The Twitch streamers (MrTrolldemort, CursonaFun, AbsolutelyEthan) have set great examples here. None of them pretended to know much about the case, they just outlined what's going on from a layperson perspective, and overall they've been successful in getting money into Fizzer's legal fund.
I mean the gist of Activision's strength is that they're saying warzone is a commonly used term, and thus not protected, right
No, that's only part of their response to (per their complaint) a claim by Warzone.com, LLC, that Activision is infringing on their trademark and causing consumer confusion.
This thread, the GoFundMe, and public communications about this lawsuit have an
astounding amount of misinformation about even what's at issue in this case.
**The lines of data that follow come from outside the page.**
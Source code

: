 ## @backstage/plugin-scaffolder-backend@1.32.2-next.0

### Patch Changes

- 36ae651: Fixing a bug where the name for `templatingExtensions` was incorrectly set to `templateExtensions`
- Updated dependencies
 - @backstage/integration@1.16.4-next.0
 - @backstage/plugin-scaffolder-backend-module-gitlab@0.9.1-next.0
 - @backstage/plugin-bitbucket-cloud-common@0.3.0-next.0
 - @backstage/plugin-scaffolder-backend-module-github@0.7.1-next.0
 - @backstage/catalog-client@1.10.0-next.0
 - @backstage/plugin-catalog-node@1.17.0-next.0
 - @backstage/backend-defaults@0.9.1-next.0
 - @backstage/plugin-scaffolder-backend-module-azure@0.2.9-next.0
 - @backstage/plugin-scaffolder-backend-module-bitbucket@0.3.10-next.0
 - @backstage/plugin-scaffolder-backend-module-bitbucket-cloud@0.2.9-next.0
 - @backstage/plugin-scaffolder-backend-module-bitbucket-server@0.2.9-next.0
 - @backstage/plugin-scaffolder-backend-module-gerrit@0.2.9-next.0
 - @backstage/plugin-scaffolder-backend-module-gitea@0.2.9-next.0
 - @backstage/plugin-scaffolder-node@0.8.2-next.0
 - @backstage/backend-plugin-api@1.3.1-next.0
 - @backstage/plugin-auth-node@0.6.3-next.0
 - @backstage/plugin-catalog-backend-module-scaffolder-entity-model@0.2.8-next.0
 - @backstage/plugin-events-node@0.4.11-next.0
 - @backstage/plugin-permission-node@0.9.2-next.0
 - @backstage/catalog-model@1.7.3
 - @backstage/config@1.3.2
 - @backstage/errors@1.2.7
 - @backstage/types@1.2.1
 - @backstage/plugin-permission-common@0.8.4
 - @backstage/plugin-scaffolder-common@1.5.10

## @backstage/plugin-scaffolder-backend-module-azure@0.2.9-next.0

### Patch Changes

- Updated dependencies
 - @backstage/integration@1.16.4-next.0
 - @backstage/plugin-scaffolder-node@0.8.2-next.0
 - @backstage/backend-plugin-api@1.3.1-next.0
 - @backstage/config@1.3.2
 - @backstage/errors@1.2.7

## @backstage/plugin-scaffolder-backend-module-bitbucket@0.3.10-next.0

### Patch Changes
Ignore secondhand sources, learn a little bit about trademark law in the US (no, your knowledge from another country is not sufficient), and then read Activision's complaint and look into relevant case law.
Otherwise assume you do not understand anything about the case at all (for most of us, it's very close to the truth) and treat it as a black box with the information that Activision has good lawyers, Fizzer has good lawyers, Activision is suing Fizzer, Fizzer believes this suit threatens Warzone as a whole, and there's a GoFundMe for you to donate to Fizzer's legal fund. Beyond that, well, if the law were this easy to figure out, lawyers wouldn't make so much money or stress so much about passing the bar exam. It's a hard field. It takes years of study to put things in their proper contexts and to figure out how court cases will go. Almost everyone who thinks they know the law but lacks formal legal training absolutely does not understand the law at all and should be ignored when they provide legal commentary.
If you work or study in a field that requires expertise, think about how hard it was for you to gather even a basic understanding of your field, how easy it is for people to be confidently misinformed about it, and how confused they might be by seeing basic, dumbed-down summaries of something in your field or by looking at something in your field that they do not have the context to understand. If you work in medicine, look at the public's understanding of vaccines and how confidently people spread vaccine misinformation. If you work in software, look at the public's understanding of things like cryptocurrency or artificial intelligence or how the internet works. If you work in finance and accounting, look at the public's understanding of... pretty much everything in your field.
Then apply that insight to this case and you'll get a picture of how completely confidently confused laypeople (including myself) are in this thread. Just find ways to help Fizzer (if you trust him + care about the game) and don't worry about understanding the case unless you are willing to devote a considerable amount of time and energy into learning American law. This is not something you can learn from reading the complaint, watching videos on YouTube, or running a Google search.